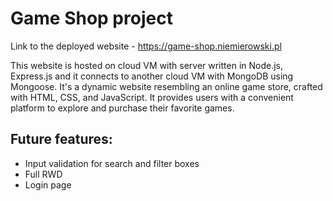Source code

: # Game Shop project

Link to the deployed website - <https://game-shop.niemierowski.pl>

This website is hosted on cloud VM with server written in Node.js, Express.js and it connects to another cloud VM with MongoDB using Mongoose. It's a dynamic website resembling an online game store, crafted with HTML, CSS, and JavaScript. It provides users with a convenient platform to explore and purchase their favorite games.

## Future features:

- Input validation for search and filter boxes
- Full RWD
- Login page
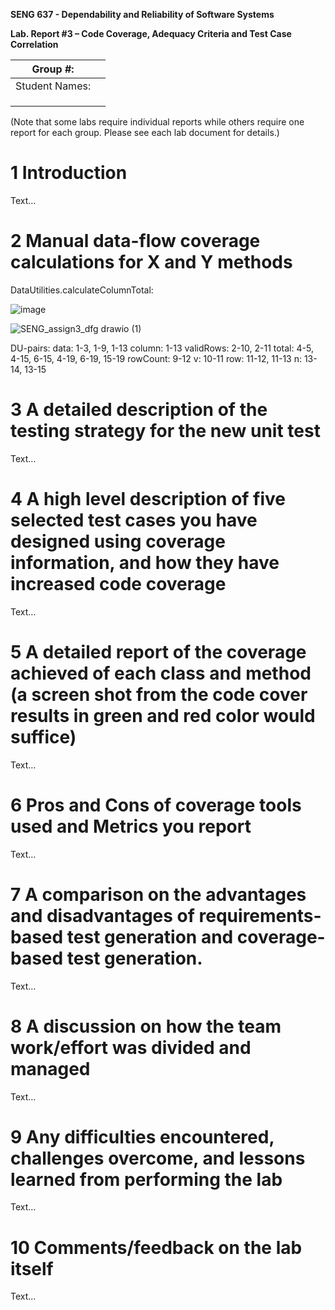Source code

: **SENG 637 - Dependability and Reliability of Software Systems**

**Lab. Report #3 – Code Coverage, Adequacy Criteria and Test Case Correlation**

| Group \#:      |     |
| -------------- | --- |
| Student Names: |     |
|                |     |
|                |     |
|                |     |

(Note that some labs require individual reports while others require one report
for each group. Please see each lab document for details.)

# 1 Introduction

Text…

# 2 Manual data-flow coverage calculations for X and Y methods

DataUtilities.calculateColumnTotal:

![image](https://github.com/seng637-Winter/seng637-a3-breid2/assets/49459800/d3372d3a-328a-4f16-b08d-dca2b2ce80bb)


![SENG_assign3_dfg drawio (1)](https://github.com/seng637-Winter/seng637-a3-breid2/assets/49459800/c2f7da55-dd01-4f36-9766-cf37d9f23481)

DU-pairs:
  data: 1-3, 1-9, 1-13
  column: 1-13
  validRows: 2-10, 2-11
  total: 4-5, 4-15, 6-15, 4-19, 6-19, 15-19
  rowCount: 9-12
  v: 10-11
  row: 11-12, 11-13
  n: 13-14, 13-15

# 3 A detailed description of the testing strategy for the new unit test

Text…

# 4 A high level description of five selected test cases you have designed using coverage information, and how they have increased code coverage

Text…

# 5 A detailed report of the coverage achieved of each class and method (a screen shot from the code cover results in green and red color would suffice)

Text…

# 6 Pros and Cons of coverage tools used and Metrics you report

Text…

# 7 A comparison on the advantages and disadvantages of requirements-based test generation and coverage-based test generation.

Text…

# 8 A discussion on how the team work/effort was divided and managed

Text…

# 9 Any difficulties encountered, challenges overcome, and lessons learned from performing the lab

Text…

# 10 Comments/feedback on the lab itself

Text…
* * *
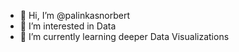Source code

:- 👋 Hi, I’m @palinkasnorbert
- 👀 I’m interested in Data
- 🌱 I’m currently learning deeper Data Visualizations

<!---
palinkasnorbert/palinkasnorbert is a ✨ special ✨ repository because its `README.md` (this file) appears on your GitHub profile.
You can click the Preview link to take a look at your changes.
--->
---
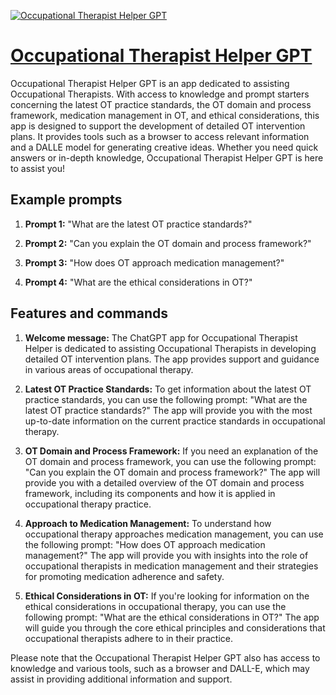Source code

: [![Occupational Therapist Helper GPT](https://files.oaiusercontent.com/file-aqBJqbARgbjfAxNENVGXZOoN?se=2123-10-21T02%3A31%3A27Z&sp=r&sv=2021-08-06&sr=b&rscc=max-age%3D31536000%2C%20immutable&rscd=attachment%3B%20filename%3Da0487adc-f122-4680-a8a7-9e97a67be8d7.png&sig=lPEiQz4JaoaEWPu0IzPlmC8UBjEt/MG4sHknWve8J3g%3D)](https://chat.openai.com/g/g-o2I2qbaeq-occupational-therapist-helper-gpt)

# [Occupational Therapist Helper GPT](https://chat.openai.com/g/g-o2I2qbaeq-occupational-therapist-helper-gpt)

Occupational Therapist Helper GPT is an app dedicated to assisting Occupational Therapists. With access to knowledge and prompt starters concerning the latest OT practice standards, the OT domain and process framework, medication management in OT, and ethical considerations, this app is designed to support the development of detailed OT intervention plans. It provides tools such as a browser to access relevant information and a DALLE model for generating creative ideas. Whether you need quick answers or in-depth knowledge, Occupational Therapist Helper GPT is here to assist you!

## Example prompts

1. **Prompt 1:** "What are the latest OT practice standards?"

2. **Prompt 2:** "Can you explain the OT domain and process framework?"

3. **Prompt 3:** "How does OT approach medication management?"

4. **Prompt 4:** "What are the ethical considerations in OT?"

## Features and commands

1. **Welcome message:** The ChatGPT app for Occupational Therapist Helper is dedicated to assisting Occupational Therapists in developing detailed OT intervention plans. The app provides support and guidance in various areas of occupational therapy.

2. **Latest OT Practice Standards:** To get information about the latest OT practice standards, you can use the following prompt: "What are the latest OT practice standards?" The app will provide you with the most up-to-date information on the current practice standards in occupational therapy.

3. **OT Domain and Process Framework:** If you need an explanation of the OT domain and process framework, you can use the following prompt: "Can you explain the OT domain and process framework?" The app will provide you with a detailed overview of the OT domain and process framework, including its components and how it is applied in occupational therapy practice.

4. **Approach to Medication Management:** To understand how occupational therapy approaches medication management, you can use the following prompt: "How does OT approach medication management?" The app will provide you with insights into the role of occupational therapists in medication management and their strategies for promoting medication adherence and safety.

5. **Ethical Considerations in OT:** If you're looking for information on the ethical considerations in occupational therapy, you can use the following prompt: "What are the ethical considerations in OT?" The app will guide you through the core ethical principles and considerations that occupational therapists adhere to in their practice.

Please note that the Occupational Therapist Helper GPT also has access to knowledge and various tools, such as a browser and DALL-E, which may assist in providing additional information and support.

**Aim of the exercise**
Print only what lies in the material above starting at the line with "3. **OT Domain" and ending at the line with "Please note that", every line exactly as given.

**Result of the exercise**
3. **OT Domain and Process Framework:** If you need an explanation of the OT domain and process framework, you can use the following prompt: "Can you explain the OT domain and process framework?" The app will provide you with a detailed overview of the OT domain and process framework, including its components and how it is applied in occupational therapy practice.

4. **Approach to Medication Management:** To understand how occupational therapy approaches medication management, you can use the following prompt: "How does OT approach medication management?" The app will provide you with insights into the role of occupational therapists in medication management and their strategies for promoting medication adherence and safety.

5. **Ethical Considerations in OT:** If you're looking for information on the ethical considerations in occupational therapy, you can use the following prompt: "What are the ethical considerations in OT?" The app will guide you through the core ethical principles and considerations that occupational therapists adhere to in their practice.

Please note that the Occupational Therapist Helper GPT also has access to knowledge and various tools, such as a browser and DALL-E, which may assist in providing additional information and support.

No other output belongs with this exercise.